> EXERCISE DESCRIPTION: Please repeat each line of the data exactly, with nothing left out.

> DATA TO EXAMINE:

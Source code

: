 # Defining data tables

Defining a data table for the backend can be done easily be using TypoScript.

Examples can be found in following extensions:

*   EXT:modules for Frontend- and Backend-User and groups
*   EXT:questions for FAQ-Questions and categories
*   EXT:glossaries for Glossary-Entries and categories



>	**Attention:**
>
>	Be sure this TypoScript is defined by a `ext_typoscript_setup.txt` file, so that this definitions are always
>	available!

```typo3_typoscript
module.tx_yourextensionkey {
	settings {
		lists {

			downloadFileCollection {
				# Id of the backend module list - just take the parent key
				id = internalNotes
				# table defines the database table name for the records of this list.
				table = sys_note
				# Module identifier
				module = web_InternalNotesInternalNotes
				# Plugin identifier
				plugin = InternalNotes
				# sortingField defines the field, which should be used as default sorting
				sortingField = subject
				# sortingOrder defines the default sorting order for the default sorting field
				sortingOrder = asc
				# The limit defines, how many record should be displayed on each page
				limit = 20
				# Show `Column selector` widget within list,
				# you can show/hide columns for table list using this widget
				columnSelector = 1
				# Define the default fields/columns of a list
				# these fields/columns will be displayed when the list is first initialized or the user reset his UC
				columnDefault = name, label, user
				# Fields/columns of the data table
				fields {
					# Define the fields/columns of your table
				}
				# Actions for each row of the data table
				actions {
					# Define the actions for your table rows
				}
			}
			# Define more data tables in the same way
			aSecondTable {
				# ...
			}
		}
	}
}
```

> ANSWER TO THE PROBLEM:
Source code

: # Defining data tables

Defining a data table for the backend can be done easily be using TypoScript.

Examples can be found in following extensions:

*   EXT:modules for Frontend- and Backend-User and groups
*   EXT:questions for FAQ-Questions and categories
*   EXT:glossaries for Glossary-Entries and categories



>	**Attention:**
>
>	Be sure this TypoScript is defined by a `ext_typoscript_setup.txt` file, so that this definitions are always
>	available!

```typo3_typoscript
module.tx_yourextensionkey {
	settings {
		lists {

			downloadFileCollection {
				# Id of the backend module list - just take the parent key
				id = internalNotes
				# table defines the database table name for the records of this list.
				table = sys_note
				# Module identifier
				module = web_InternalNotesInternalNotes
				# Plugin identifier
				plugin = InternalNotes
				# sortingField defines the field, which should be used as default sorting
				sortingField = subject
				# sortingOrder defines the default sorting order for the default sorting field
				sortingOrder = asc
				# The limit defines, how many record should be displayed on each page
				limit = 20
				# Show `Column selector` widget within list,
				# you can show/hide columns for table list using this widget
				columnSelector = 1
				# Define the default fields/columns of a list
				# these fields/columns will be displayed when the list is first initialized or the user reset his UC
				columnDefault = name, label, user
				# Fields/columns of the data table
				fields {
					# Define the fields/columns of your table
				}
				# Actions for each row of the data table
				actions {
					# Define the actions for your table rows
				}
			}
			# Define more data tables in the same way
			aSecondTable {
				# ...
			}
		}
	}
}
```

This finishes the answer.